Open Computational Research Study - A Proof of Concept

Computational research is often published without the code and computational environment that generated the results, failing to meet openness and reproducibility criteria that are demanded by a growing number of researchers and journals1, 2, 3.

Here I'm presenting a proof of concept, how code and results of a complex computational research project can be published in a way to satisfy important openness and reproducibility requirements. Requiring only a Docker installation, it should be possible for users on any system to comprehend and reproduce any and all parts of a project shared this way.

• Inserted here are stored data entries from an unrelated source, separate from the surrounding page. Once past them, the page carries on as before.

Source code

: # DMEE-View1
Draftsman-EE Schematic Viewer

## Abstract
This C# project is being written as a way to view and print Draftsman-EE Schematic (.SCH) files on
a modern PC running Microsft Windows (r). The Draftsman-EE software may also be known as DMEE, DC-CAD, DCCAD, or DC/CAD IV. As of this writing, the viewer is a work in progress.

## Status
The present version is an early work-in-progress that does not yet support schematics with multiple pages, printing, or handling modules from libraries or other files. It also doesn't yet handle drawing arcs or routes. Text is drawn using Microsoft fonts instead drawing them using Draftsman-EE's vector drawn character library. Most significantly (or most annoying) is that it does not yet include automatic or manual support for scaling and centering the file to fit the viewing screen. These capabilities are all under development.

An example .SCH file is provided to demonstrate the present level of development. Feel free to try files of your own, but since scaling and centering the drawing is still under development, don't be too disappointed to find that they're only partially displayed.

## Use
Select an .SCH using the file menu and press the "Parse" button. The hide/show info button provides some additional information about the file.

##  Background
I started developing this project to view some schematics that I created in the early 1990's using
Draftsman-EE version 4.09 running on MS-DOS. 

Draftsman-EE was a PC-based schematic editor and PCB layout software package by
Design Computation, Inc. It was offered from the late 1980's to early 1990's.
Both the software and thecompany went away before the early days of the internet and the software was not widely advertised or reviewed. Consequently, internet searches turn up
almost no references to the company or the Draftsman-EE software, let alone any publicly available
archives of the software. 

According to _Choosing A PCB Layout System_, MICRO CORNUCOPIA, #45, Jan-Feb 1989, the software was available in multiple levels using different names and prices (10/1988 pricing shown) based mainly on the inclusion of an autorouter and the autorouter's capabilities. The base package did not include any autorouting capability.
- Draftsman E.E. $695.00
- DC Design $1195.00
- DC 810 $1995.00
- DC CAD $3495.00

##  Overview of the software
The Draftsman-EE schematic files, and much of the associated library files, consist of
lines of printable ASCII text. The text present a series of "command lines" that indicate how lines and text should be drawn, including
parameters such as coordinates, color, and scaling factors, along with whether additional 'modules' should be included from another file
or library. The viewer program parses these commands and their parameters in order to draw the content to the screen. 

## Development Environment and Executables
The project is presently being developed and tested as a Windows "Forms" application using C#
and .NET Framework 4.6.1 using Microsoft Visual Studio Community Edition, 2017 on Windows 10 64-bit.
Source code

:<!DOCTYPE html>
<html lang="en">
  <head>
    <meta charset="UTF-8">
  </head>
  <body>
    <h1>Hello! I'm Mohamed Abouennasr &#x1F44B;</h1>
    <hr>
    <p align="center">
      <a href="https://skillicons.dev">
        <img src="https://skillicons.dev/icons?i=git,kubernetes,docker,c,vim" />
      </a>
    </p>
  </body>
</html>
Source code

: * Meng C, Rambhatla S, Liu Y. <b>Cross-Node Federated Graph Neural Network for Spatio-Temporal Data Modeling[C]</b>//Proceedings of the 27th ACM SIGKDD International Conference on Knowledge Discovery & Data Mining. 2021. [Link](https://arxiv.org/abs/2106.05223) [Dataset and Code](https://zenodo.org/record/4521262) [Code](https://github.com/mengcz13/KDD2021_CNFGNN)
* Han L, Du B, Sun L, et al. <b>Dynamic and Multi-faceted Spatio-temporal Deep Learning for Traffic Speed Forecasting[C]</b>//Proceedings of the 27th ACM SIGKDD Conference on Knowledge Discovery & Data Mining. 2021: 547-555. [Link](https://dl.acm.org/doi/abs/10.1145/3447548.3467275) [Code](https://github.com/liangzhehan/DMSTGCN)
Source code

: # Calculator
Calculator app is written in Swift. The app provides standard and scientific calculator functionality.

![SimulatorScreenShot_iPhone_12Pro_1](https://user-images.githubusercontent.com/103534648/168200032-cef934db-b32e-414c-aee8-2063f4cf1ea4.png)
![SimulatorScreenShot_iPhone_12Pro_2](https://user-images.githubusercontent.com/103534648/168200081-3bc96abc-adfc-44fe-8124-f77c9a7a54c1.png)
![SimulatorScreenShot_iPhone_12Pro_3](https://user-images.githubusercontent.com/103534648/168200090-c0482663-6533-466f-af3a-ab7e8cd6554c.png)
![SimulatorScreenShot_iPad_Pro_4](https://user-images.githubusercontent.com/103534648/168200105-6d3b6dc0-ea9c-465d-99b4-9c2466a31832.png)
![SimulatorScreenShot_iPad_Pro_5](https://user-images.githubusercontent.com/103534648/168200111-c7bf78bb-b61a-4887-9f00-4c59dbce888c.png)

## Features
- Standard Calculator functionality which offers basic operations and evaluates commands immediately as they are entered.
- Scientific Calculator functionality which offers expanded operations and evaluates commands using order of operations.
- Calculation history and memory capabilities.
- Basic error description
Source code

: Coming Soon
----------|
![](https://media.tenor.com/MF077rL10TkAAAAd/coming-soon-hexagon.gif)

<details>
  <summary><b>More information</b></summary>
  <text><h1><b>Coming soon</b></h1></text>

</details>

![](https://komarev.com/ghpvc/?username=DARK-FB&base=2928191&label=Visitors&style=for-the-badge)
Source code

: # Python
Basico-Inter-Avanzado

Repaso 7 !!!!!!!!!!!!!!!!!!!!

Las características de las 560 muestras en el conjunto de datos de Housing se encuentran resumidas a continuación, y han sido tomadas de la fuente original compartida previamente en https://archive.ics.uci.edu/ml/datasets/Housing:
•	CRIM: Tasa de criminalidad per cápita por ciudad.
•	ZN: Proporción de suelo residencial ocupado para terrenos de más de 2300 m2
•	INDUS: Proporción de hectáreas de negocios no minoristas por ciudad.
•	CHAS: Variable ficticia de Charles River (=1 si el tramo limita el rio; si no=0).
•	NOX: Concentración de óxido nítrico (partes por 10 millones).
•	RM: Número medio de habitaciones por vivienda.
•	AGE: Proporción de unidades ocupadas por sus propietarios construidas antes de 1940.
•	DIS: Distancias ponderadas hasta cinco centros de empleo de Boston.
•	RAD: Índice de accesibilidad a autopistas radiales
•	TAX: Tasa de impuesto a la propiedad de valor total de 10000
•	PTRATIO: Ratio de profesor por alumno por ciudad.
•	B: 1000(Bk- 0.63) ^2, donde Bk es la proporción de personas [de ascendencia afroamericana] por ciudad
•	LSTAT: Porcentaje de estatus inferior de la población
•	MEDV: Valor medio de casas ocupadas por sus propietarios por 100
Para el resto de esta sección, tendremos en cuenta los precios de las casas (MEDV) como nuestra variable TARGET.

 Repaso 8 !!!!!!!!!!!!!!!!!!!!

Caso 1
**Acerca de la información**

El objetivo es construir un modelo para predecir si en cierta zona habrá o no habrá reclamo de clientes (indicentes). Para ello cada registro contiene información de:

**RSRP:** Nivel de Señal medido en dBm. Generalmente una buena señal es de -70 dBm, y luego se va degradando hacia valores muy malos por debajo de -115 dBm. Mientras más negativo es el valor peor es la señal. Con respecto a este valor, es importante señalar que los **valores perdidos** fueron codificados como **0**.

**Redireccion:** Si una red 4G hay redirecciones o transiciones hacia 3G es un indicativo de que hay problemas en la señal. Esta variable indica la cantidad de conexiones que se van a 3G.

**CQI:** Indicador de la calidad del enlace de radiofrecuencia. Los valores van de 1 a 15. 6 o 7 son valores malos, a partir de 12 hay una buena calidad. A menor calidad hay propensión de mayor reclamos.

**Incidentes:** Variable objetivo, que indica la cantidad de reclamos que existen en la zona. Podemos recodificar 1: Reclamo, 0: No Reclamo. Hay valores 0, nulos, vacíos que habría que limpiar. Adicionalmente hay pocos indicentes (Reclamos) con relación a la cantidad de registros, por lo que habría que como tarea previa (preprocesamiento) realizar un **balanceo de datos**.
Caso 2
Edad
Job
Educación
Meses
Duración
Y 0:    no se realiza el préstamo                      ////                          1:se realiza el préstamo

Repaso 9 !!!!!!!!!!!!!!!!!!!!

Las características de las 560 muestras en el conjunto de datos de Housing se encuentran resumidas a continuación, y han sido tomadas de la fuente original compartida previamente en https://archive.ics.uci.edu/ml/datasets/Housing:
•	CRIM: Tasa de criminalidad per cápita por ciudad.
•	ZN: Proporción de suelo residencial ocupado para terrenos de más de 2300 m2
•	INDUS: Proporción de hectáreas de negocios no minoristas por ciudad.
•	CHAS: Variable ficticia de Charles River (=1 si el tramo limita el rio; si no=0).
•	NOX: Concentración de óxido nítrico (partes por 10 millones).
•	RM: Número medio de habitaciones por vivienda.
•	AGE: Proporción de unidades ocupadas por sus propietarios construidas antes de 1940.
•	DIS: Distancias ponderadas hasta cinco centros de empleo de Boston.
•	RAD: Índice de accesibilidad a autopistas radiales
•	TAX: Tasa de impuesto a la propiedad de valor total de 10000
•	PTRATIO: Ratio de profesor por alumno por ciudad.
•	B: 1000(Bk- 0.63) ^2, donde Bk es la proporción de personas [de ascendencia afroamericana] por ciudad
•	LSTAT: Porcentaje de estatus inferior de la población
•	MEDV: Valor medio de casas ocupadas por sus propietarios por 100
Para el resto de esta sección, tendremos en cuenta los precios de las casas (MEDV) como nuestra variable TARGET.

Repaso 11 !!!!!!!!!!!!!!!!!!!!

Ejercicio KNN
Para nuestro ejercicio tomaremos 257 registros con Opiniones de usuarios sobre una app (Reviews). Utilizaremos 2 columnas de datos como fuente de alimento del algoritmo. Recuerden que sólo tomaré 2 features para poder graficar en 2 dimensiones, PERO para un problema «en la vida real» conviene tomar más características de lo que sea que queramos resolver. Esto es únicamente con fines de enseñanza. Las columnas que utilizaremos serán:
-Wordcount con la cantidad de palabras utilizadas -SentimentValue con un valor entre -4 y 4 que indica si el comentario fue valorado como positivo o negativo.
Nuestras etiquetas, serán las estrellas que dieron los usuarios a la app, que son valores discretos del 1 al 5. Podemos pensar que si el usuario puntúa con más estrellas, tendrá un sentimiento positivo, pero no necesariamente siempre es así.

Specifically, the concept presented here addresses two issues not typically considered when publishing scientific code:

  1. Research code published without its computational dependencies may become exceedingly difficult to compile and execute, to the point that a rewrite of the code from the ground up becomes a preferred solution over trying to recreate the computational environment4, 5.
  2. A large computational project that is not sufficiently documented (which computations, when, why and how?) might be reproducible in the sense that a single run command creates all the figures shown the paper, but it might not be comprehensible, failing to show which parts of the code affect which results. Moreover, if the simulations are computationally expensive, it might be of importance to be able to identify and reproduce only selected parts of the project.

Both points may be equally detrimental to any effort of straightforwardly reproducing the computational results of a study. To demonstrate the concept I'm proposing here, I have created an example study that anyone having a Docker installation should be able to reproduce and expand.

Below I'm describing this example study in detail and explain how it is implemented. I would love to hear your thoughts and feedback!

An Example Study

I've created a small computational project to demonstrate a way how the above issues may be solved in practice. My proposed solution relies on two main components: Docker, to provide an isolated computational environment that contains all needed dependencies and Sumatra, to provide a lab notebook of the computational project to be able to comprehend and replicate parts of a large and complex computational study.

The downloadable archive for this example project contains the Python source code and the data it generated. Additionally included is version control (.git/) and simulation record information (.smt/). Finally, I provided scripts to access the computational environment through Docker for Linux, Mac and Windows 7 systems (I'm not able to test on other Windows versions).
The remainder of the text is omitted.